Nor was the Brown decision an outlier. Prior to Mr. Morales' May 2018 sentencing hearing, several other federal courts of appeals had applied the categorical approach in determining whether a federal drug defendant's sentence could be enhanced by a prior conviction. See, e.g. United States v. Ocampo-Estrada, 873 F.3d 661, 667-69 (9th Cir. 2017) (applying categorical approach to decide if a California conviction was a “felony drug offense”); United States v. Brown, 500 F.3d 48, 59 (1st Cir. 2007) (applying Taylor to determine “categorically” if a prior conviction constituted a “felony drug offense”); United States v. Nelson, 484 F.3d 257, 261 n.3 (4th Cir. 2007) (applying the modified categorical approach to determine whether a conviction under 18 U.S.C. § 924(c)(1) is a “felony drug offense”); United States v. Curry, 404 F.3d 316, 320 (5th Cir. 2005) (per curiam) (applying the modified categorical approach to determine if a prior conviction for possessing contraband in prison was a “felony drug offense”). The Seventh Circuit applied the categorical approach in the alternative (without deciding that that was the right analysis) to determine whether an Indiana conviction was a “felony drug offense.” Brock-Miller v. United States, 887 F.3d 298, 307 (7th Cir. Apr. 3, 2018).
Furthermore, a post-Brown decision by the Eighth Circuit (an ACCA case) cited Brown as an example of the application of the categorical approach to analyzing whether a state court conviction constituted a “felony drug offense.” See United States v. Ford, 888 F.3d 922, 930 (8th Cir. Apr. 25, 2018) (applying the modified categorical approach to Ford's Iowa convictions and acknowledging that the Brown opinion found the Iowa drug statute to be overbroad under the categorical approach). This opinion, too, was issued prior to Mr. Morales' May 2018 sentencing hearing and was thus available to defense counsel prior to that hearing.
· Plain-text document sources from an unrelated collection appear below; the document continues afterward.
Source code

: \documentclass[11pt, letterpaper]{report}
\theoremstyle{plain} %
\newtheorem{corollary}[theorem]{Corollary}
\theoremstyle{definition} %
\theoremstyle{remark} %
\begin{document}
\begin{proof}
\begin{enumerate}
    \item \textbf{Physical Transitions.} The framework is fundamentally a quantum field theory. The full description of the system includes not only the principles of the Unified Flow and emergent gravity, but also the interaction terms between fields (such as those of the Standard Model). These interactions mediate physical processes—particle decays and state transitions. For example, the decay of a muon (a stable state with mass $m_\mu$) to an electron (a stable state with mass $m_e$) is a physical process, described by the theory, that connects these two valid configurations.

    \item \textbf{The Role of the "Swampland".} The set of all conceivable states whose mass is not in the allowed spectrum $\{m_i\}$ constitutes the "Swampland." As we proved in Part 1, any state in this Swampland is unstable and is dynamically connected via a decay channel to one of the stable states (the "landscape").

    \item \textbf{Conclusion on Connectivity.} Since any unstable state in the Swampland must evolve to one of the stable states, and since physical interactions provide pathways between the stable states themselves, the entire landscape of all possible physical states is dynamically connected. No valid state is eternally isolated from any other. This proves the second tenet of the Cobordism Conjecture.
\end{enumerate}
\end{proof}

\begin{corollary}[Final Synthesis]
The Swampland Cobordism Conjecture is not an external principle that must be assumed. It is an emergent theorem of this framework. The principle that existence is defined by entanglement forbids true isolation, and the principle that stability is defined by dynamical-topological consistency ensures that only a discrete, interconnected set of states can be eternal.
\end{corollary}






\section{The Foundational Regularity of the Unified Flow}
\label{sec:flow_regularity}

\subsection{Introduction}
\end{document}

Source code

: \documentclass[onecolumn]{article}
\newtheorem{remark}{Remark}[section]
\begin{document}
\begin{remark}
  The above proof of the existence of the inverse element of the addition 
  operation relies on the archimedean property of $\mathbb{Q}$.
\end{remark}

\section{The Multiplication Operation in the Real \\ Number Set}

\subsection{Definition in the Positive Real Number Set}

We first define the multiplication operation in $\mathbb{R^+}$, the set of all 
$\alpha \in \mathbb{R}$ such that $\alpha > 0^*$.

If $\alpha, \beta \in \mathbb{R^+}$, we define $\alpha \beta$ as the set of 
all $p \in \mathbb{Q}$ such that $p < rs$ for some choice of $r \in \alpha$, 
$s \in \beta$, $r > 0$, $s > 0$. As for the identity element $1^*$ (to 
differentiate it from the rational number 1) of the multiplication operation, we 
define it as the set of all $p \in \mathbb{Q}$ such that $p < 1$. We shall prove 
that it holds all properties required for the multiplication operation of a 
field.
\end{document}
The Eighth Circuit cases of Brown and Ford, as well as the cases from the First, Fourth, Fifth, Seventh, and Ninth circuits cited above show that prior to May 2018 appellate courts were understanding and applying the categorical/modified analysis to drug enhancements based on prior drug convictions. The court rejects the government's bald assertion that in May 2018 “no defense attorneys were making the arguments that [Mr. Morales] now makes because no courts had decided these questions.” Docket No. 55 at p. 6.
The government also argues that Brown did not alert defense lawyers to make the categorical argument because “Brown was far afield from where the categorical approach has since taken litigants and courts who much later began debating” the issue. Id. at p. 8. This assertion overlooks the Brown court's reliance on Taylor for its analysis and conclusion as well as the fact that the dissent made explicit what was implicit in the majority opinion: that the categorical analysis was being applied to resolve the question.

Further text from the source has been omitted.